Elastic training#

Ray Train supports elastic training, enabling jobs to seamlessly adapt to changes in resource availability. This behavior ensures continuous execution despite hardware failures or node preemptions, avoiding idle or wasted time. As more nodes become available, the cluster dynamically scales up to speed up training with more worker processes.

To enable elastic training, use num_workers to specify (min_workers, max_workers) as a tuple instead of a fixed worker group size. You should also set max_failures so that training can recover from worker failures instead of exiting immediately.

The following example shows how to configure elastic training with a range of 1–8 workers:

from ray.train import RunConfig, FailureConfig
from ray.train.torch import TorchTrainer, ScalingConfig

def train_func():
    # Your training code here
    ...

# Elastic training with 1-8 workers
scaling_config = ScalingConfig(num_workers=(1, 8), use_gpu=True)

# Allow retries so training survives worker failures
run_config = RunConfig(failure_config=FailureConfig(max_failures=3))

trainer = TorchTrainer(
    train_func,
    scaling_config=scaling_config,
    run_config=run_config,
)
trainer.fit()

How it works#

Starting with available workers#

Ray Train always requests max_workers number of workers. If it can’t get all of them, it starts when min_workers is available so training can begin without waiting for the full set of resources.

When failures happen#

If any failures happen (for example, a worker crashes or a node is preempted), Ray Train restarts with fewer workers. It then attempts again to bring the worker group back up to max_workers. Without a retry limit, the run would exit on the first such failure. To allow the run to retry when worker failures occur, configure failure_config with max_failures:

from ray.train import RunConfig, FailureConfig

# Retry up to 3 times on worker failures (e.g. preemption, node loss)
run_config = RunConfig(failure_config=FailureConfig(max_failures=3))

trainer = TorchTrainer(
    train_func,
    scaling_config=scaling_config,
    run_config=run_config,
)

When more nodes become available#

If the cluster gets more nodes eventually, Ray Train can resize the worker group and restart with the new workers added, so training can use the extra capacity. By default, the controller considers resizing every 60 seconds while the worker group is healthy.
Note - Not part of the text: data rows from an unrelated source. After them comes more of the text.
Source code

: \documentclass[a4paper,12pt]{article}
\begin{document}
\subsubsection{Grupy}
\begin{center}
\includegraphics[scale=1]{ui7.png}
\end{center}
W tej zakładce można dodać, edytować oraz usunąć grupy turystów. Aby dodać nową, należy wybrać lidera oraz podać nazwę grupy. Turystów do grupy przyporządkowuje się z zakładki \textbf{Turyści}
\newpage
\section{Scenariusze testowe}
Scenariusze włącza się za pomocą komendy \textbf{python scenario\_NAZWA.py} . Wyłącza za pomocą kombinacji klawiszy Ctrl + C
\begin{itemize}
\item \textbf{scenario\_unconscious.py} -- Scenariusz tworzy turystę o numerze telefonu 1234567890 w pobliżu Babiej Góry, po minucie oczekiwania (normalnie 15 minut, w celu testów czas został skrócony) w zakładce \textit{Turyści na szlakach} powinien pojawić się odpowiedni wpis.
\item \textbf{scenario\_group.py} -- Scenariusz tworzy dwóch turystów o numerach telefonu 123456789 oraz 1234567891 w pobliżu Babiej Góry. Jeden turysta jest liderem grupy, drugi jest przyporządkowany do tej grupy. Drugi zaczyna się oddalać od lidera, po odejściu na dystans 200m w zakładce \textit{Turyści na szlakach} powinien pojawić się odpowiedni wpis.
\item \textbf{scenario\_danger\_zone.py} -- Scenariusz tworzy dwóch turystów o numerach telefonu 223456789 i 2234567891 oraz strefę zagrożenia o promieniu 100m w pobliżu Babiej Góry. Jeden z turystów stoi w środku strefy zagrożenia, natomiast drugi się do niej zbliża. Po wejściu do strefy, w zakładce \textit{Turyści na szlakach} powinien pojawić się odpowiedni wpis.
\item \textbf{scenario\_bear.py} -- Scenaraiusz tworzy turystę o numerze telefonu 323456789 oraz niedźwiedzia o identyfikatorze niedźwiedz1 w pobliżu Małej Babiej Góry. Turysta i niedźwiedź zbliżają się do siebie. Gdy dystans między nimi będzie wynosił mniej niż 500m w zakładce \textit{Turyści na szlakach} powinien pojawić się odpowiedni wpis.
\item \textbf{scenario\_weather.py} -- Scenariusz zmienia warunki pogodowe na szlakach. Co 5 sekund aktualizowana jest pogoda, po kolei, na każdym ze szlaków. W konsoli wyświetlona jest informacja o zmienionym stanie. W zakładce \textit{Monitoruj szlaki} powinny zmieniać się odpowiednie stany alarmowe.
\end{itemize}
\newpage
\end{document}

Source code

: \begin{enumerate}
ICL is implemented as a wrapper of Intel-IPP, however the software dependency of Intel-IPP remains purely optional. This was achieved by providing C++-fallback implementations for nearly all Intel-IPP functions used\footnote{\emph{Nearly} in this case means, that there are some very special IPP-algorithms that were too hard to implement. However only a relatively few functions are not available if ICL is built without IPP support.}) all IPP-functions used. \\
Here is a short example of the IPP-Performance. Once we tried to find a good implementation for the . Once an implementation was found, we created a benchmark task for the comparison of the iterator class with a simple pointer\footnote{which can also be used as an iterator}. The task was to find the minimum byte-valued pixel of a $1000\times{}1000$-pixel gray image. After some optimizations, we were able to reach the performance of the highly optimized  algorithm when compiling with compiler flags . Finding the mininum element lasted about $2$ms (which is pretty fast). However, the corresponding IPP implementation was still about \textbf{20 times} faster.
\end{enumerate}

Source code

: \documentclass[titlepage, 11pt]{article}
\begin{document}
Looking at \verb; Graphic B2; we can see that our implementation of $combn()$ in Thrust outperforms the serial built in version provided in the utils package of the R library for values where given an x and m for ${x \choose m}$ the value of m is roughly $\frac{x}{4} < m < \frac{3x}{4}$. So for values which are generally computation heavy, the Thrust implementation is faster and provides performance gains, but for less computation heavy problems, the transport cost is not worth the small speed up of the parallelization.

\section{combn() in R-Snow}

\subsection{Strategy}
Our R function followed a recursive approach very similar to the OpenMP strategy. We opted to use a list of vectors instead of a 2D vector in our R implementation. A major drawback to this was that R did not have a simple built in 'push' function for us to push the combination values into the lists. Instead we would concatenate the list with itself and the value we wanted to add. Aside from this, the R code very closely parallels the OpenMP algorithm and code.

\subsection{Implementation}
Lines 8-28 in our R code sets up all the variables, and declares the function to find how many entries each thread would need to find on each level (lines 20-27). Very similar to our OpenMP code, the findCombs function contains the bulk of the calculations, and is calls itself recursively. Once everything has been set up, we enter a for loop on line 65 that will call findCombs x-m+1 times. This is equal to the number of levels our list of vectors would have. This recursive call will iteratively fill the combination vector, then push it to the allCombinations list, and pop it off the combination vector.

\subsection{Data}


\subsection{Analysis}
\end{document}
To change how often resize decisions are made, set elastic_resize_monitor_interval_s in your scaling config:

# Consider resizing the worker group every 30 seconds (default is 60)
scaling_config = ScalingConfig(
    num_workers=(1, 8),
    use_gpu=True,
    elastic_resize_monitor_interval_s=30.0,
)

Configure cluster autoscaling#

For elastic training to scale up when more resources become available, the cluster autoscaler must be configured to match your elastic training settings. Specifically, the cluster should be able to provision up to max_workers nodes and scale down to min_workers nodes.

Set the minReplicas and maxReplicas fields on your worker group to match the elastic training range. The following example configures a worker group that can scale between 1 and 8 nodes:

workerGroupSpecs:
  - groupName: gpu-workers
    minReplicas: 1
    maxReplicas: 8
    replicas: 1
    template:
      spec:
        containers:
          - name: ray-worker
            image: rayproject/ray:latest

Note

If the Kubernetes cluster itself doesn’t have enough physical nodes, you also need to configure a Kubernetes-level autoscaler (such as the Cluster Autoscaler or Karpenter) so that new Kubernetes nodes are provisioned for the Ray worker pods. See KubeRay Autoscaling Configurations for more details.

Set the min_workers and max_workers fields in your cluster config to match the elastic training range:

max_workers: 8

available_node_types:
  gpu_worker:
    min_workers: 1
    max_workers: 8

See Configuring Autoscaling for more details.

Limitations#

Elastic training is supported for CPU and GPU backends only. It isn’t supported yet for TPU training.